#### INPUT FOR THIS TASK
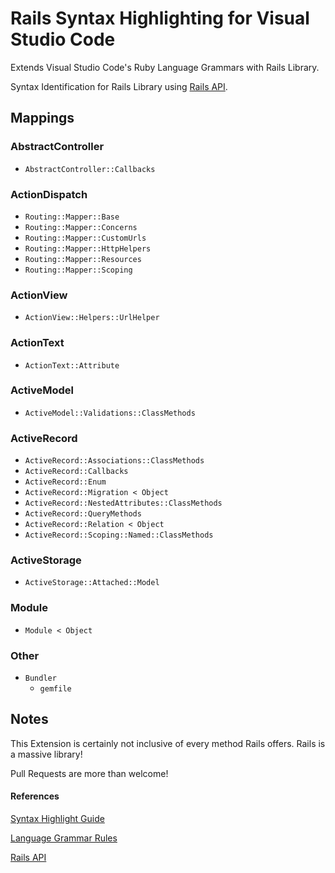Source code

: # Rails Syntax Highlighting for Visual Studio Code
Extends Visual Studio Code's Ruby Language Grammars with Rails Library.

Syntax Identification for Rails Library using [Rails API](https://api.rubyonrails.org).

## Mappings

### AbstractController
- `AbstractController::Callbacks`

### ActionDispatch
- `Routing::Mapper::Base`
- `Routing::Mapper::Concerns`
- `Routing::Mapper::CustomUrls`
- `Routing::Mapper::HttpHelpers`
- `Routing::Mapper::Resources`
- `Routing::Mapper::Scoping`

### ActionView
- `ActionView::Helpers::UrlHelper`

### ActionText
- `ActionText::Attribute`

### ActiveModel
- `ActiveModel::Validations::ClassMethods`

### ActiveRecord
- `ActiveRecord::Associations::ClassMethods`
- `ActiveRecord::Callbacks`
- `ActiveRecord::Enum`
- `ActiveRecord::Migration < Object`
- `ActiveRecord::NestedAttributes::ClassMethods`
- `ActiveRecord::QueryMethods`
- `ActiveRecord::Relation < Object`
- `ActiveRecord::Scoping::Named::ClassMethods`

### ActiveStorage
- `ActiveStorage::Attached::Model`

### Module
- `Module < Object`

### Other
- `Bundler`
  - `gemfile`

## Notes
This Extension is certainly not inclusive of every method Rails offers. Rails is a massive library!

Pull Requests are more than welcome!

#### References
[Syntax Highlight Guide](https://code.visualstudio.com/api/language-extensions/syntax-highlight-guide)

[Language Grammar Rules](https://macromates.com/manual/en/language_grammars)

[Rails API](https://api.rubyonrails.org)
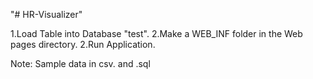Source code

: "# HR-Visualizer"

1.Load Table into Database "test".
2.Make a WEB_INF folder in the Web pages directory.
2.Run Application.

Note: Sample data in csv. and .sql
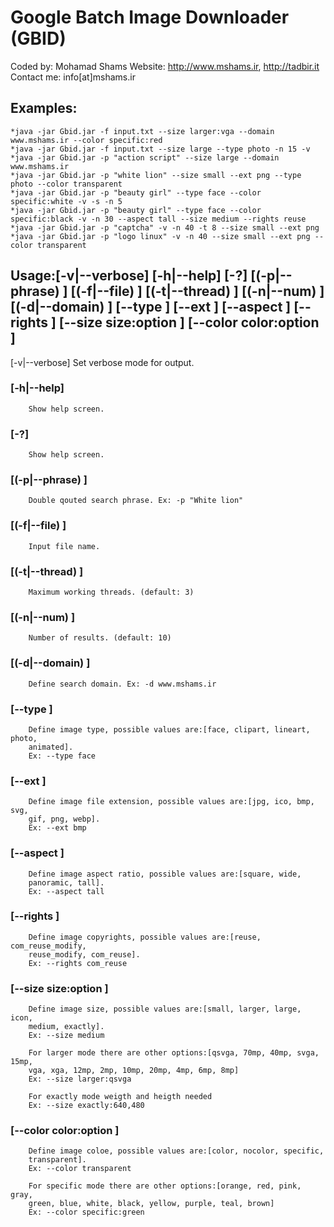 # Google Batch Image Downloader (GBID)
Coded by: Mohamad Shams
Website: http://www.mshams.ir, http://tadbir.it
Contact me: info[at]mshams.ir

## Examples:
    *java -jar Gbid.jar -f input.txt --size larger:vga --domain www.mshams.ir --color specific:red
    *java -jar Gbid.jar -f input.txt --size large --type photo -n 15 -v
    *java -jar Gbid.jar -p "action script" --size large --domain www.mshams.ir
    *java -jar Gbid.jar -p "white lion" --size small --ext png --type photo --color transparent
    *java -jar Gbid.jar -p "beauty girl" --type face --color specific:white -v -s -n 5
    *java -jar Gbid.jar -p "beauty girl" --type face --color specific:black -v -n 30 --aspect tall --size medium --rights reuse
    *java -jar Gbid.jar -p "captcha" -v -n 40 -t 8 --size small --ext png
    *java -jar Gbid.jar -p "logo linux" -v -n 40 --size small --ext png --color transparent

##  Usage:[-v|--verbose] [-h|--help] [-?] [(-p|--phrase) <phrase>] [(-f|--file) <file>] [(-t|--thread) <thread>] [(-n|--num) <num>] [(-d|--domain) <domain>] [--type <type>] [--ext <ext>] [--aspect <aspect>] [--rights <rights>] [--size size:option ] [--color color:option ]
  [-v|--verbose]
        Set verbose mode for output.

###  [-h|--help]
        Show help screen.

###  [-?]
        Show help screen.

###  [(-p|--phrase) <phrase>]
        Double qouted search phrase. Ex: -p "White lion"

###  [(-f|--file) <file>]
        Input file name.

###  [(-t|--thread) <thread>]
        Maximum working threads. (default: 3)

###  [(-n|--num) <num>]
        Number of results. (default: 10)

###  [(-d|--domain) <domain>]
        Define search domain. Ex: -d www.mshams.ir

###  [--type <type>]
        Define image type, possible values are:[face, clipart, lineart, photo,
        animated].
        Ex: --type face

###  [--ext <ext>]
        Define image file extension, possible values are:[jpg, ico, bmp, svg,
        gif, png, webp].
        Ex: --ext bmp

###  [--aspect <aspect>]
        Define image aspect ratio, possible values are:[square, wide,
        panoramic, tall].
        Ex: --aspect tall

###  [--rights <rights>]
        Define image copyrights, possible values are:[reuse, com_reuse_modify,
        reuse_modify, com_reuse].
        Ex: --rights com_reuse

###  [--size size:option ]
        Define image size, possible values are:[small, larger, large, icon,
        medium, exactly].
        Ex: --size medium

        For larger mode there are other options:[qsvga, 70mp, 40mp, svga, 15mp,
        vga, xga, 12mp, 2mp, 10mp, 20mp, 4mp, 6mp, 8mp]
        Ex: --size larger:qsvga

        For exactly mode weigth and heigth needed
        Ex: --size exactly:640,480

###  [--color color:option ]
        Define image coloe, possible values are:[color, nocolor, specific,
        transparent].
        Ex: --color transparent

        For specific mode there are other options:[orange, red, pink, gray,
        green, blue, white, black, yellow, purple, teal, brown]
        Ex: --color specific:green
		
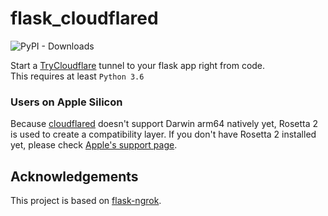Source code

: # flask_cloudflared

![PyPI - Downloads](https://img.shields.io/pypi/dm/flask-cloudflared)

Start a [TryCloudflare](https://developers.cloudflare.com/cloudflare-one/connections/connect-apps/trycloudflare) tunnel to your flask app right from code.  
This requires at least `Python 3.6`

### Users on Apple Silicon
Because [cloudflared](https://github.com/cloudflare/cloudflared) doesn't support Darwin arm64 natively yet, Rosetta 2 is used to create a compatibility layer. If you don't have Rosetta 2 installed yet, please check [Apple's support page](https://support.apple.com/en-us/HT211861).

## Acknowledgements

This project is based on [flask-ngrok](https://github.com/gstaff/flask-ngrok).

#### PROBLEM TO SOLVE
Because only one stretch of the records is wanted, please output the lines from the one holding "Define image copyrights, possible" through the one holding "### Users on Apple Silicon" exactly, both included, and leave every picture out.

#### ANSWER TO THE PROBLEM
        Define image copyrights, possible values are:[reuse, com_reuse_modify,
        reuse_modify, com_reuse].
        Ex: --rights com_reuse

###  [--size size:option ]
        Define image size, possible values are:[small, larger, large, icon,
        medium, exactly].
        Ex: --size medium

        For larger mode there are other options:[qsvga, 70mp, 40mp, svga, 15mp,
        vga, xga, 12mp, 2mp, 10mp, 20mp, 4mp, 6mp, 8mp]
        Ex: --size larger:qsvga

        For exactly mode weigth and heigth needed
        Ex: --size exactly:640,480

###  [--color color:option ]
        Define image coloe, possible values are:[color, nocolor, specific,
        transparent].
        Ex: --color transparent

        For specific mode there are other options:[orange, red, pink, gray,
        green, blue, white, black, yellow, purple, teal, brown]
        Ex: --color specific:green
		
Source code

: # flask_cloudflared

![PyPI - Downloads](https://img.shields.io/pypi/dm/flask-cloudflared)

Start a [TryCloudflare](https://developers.cloudflare.com/cloudflare-one/connections/connect-apps/trycloudflare) tunnel to your flask app right from code.  
This requires at least `Python 3.6`

### Users on Apple Silicon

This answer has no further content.